Besides transfusion therapy, ineffective erythropoiesis contributes to systemic iron overload in myelodysplastic syndromes with ring sideroblasts (MDS-RS) via erythroferrone-induced suppression of hepcidin synthesis in the liver, leading to increased intestinal iron absorption. The underlying pathophysiology of MDS-RS, characterized by disturbed heme synthesis and mitochondrial iron accumulation, is less well understood. Several lines of evidence indicate that the mitochondrial transporter ABCB7 is critically involved. ABCB7 is misspliced and underexpressed in MDS-RS, due to somatic mutations in the splicing factor SF3B1. The pathogenetic significance of ABCB7 seems related to its role in stabilizing ferrochelatase, the enzyme incorporating iron into protoporphyrin IX to make heme. Although iron-related oxidative stress is toxic, many patients with MDS do not live long enough to develop clinical complications of iron overload. Furthermore, it is difficult to determine the extent to which iron overload contributes to morbidity and mortality in older patients with MDS, because iron-related complications overlap with age-related medical problems.
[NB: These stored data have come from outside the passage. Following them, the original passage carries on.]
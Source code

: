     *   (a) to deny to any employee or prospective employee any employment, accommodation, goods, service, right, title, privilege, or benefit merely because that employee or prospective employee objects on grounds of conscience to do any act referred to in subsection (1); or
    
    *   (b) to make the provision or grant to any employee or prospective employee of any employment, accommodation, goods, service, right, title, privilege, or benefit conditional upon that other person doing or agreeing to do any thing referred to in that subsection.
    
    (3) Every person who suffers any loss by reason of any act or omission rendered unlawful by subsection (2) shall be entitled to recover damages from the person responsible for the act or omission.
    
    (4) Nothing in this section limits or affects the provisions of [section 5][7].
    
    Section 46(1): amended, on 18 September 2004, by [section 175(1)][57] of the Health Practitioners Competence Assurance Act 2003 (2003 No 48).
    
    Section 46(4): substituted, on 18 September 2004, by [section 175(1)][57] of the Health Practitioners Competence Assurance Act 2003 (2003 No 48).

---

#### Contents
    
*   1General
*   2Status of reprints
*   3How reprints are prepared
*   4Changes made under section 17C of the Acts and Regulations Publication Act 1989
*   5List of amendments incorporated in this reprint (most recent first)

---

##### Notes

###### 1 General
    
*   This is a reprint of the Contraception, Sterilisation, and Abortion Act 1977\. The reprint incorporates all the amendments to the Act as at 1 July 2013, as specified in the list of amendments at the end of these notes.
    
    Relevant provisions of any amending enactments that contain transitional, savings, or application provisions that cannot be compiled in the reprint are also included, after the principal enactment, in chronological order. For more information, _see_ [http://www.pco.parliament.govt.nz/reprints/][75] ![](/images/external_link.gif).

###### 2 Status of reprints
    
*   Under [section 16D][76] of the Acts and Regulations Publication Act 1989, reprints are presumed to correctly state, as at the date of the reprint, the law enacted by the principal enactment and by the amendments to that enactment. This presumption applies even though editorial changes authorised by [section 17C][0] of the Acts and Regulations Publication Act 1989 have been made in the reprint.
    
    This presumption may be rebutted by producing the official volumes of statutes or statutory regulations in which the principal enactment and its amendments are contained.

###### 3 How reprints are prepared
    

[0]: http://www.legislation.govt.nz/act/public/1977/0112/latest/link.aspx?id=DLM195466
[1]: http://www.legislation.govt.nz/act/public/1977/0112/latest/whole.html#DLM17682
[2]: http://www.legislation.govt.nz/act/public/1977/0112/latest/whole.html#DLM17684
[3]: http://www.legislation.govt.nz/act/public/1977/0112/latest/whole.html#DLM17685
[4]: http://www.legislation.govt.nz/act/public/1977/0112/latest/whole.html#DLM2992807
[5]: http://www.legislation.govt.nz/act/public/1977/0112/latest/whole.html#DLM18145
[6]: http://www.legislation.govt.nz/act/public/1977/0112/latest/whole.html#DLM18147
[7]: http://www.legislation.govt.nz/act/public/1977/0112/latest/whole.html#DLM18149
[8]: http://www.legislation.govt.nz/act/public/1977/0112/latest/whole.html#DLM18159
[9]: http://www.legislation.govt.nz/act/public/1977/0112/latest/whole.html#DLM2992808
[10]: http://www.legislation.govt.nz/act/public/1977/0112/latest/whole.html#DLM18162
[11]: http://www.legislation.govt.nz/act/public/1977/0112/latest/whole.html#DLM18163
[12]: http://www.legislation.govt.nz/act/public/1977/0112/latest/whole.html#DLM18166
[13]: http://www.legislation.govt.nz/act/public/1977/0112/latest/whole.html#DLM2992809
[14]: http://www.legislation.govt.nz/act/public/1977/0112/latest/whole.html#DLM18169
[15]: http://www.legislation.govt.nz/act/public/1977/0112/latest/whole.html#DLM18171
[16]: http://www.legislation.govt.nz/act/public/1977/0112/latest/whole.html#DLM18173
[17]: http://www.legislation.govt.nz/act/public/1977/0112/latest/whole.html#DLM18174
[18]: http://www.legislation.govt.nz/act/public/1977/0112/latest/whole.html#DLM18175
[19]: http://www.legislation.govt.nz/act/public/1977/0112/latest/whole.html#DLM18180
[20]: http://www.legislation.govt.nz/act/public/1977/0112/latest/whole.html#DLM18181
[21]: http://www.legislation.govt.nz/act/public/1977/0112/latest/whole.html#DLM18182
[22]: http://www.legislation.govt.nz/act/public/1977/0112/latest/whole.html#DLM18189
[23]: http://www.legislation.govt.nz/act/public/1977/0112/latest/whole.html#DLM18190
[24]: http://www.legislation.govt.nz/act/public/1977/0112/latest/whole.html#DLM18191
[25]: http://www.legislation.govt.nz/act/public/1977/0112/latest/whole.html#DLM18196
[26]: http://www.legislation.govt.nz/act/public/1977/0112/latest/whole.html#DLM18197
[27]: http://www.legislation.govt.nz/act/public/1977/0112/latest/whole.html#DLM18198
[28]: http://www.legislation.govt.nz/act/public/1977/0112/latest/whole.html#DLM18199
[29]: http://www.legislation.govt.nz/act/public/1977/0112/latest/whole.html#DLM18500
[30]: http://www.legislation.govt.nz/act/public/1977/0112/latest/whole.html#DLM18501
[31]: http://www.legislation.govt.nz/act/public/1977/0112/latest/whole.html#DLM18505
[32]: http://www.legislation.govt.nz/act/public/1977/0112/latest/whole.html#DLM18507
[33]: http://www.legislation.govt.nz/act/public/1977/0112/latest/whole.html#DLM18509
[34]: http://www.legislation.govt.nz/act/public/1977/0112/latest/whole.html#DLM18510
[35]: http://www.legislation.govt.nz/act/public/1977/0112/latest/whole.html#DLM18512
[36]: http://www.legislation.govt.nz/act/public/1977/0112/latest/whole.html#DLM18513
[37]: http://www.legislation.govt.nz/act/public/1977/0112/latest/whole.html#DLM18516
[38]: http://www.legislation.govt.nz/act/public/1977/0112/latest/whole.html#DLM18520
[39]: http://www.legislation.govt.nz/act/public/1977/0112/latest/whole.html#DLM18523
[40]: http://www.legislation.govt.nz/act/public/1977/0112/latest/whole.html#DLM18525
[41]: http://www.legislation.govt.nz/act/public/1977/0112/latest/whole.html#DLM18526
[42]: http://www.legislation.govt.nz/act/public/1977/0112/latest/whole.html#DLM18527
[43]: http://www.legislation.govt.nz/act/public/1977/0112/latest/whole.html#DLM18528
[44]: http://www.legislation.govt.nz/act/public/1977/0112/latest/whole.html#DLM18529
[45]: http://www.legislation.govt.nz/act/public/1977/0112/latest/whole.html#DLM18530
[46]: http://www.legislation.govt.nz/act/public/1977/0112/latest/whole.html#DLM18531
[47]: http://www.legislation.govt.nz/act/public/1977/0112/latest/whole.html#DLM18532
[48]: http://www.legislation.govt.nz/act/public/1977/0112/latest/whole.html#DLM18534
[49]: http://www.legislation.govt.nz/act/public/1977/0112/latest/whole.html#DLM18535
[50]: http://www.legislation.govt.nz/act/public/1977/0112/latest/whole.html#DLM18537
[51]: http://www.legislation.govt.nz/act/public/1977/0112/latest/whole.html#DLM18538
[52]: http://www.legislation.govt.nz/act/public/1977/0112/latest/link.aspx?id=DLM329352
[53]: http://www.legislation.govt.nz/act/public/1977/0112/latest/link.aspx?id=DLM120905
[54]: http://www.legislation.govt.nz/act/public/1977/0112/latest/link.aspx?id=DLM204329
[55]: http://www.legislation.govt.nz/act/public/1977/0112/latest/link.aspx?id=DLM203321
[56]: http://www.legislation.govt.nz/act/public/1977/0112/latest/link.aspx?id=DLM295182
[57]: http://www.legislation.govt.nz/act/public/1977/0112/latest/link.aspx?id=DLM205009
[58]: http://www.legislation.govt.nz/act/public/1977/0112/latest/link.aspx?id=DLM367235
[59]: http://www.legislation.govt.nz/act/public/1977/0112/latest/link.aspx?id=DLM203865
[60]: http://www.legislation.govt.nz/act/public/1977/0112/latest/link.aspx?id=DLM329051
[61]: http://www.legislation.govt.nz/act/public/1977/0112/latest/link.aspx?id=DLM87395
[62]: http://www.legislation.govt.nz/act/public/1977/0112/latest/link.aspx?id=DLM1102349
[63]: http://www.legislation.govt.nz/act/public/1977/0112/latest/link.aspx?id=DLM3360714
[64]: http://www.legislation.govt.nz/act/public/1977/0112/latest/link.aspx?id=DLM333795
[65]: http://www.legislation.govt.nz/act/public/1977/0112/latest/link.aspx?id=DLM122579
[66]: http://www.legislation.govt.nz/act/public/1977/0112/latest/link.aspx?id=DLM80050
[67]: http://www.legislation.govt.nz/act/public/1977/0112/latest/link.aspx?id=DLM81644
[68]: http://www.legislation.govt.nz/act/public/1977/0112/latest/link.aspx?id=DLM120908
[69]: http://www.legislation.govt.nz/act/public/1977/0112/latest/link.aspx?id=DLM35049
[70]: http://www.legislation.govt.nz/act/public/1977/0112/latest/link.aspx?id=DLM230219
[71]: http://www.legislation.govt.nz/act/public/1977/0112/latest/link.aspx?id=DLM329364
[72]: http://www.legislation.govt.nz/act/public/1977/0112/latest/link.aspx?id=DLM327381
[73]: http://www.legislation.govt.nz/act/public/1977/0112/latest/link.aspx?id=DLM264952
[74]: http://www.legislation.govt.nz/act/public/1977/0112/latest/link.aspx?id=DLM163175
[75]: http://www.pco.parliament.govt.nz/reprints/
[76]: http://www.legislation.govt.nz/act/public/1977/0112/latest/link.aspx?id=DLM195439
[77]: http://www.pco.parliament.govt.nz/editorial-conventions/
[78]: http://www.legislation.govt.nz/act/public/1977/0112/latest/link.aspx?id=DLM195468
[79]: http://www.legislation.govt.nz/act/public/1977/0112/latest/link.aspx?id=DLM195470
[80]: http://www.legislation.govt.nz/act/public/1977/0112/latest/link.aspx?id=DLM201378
Nevertheless, high-quality registry studies showed that transfusion dependency is associated with the presence of toxic iron species and inferior survival and confirmed a significant survival benefit of iron chelation therapy. The most widely used iron chelator in patients with MDS is deferasirox, owing to its effectiveness and convenient oral administration. Luspatercept, which can reduce SMAD2/SMAD3-dependent signaling implicated in suppression of erythropoiesis, may obviate the need for red blood cell transfusion in MDS-RS for more than a year, thereby diminishing further iron loading. However, luspatercept cannot be expected to substantially reduce the existing iron overload.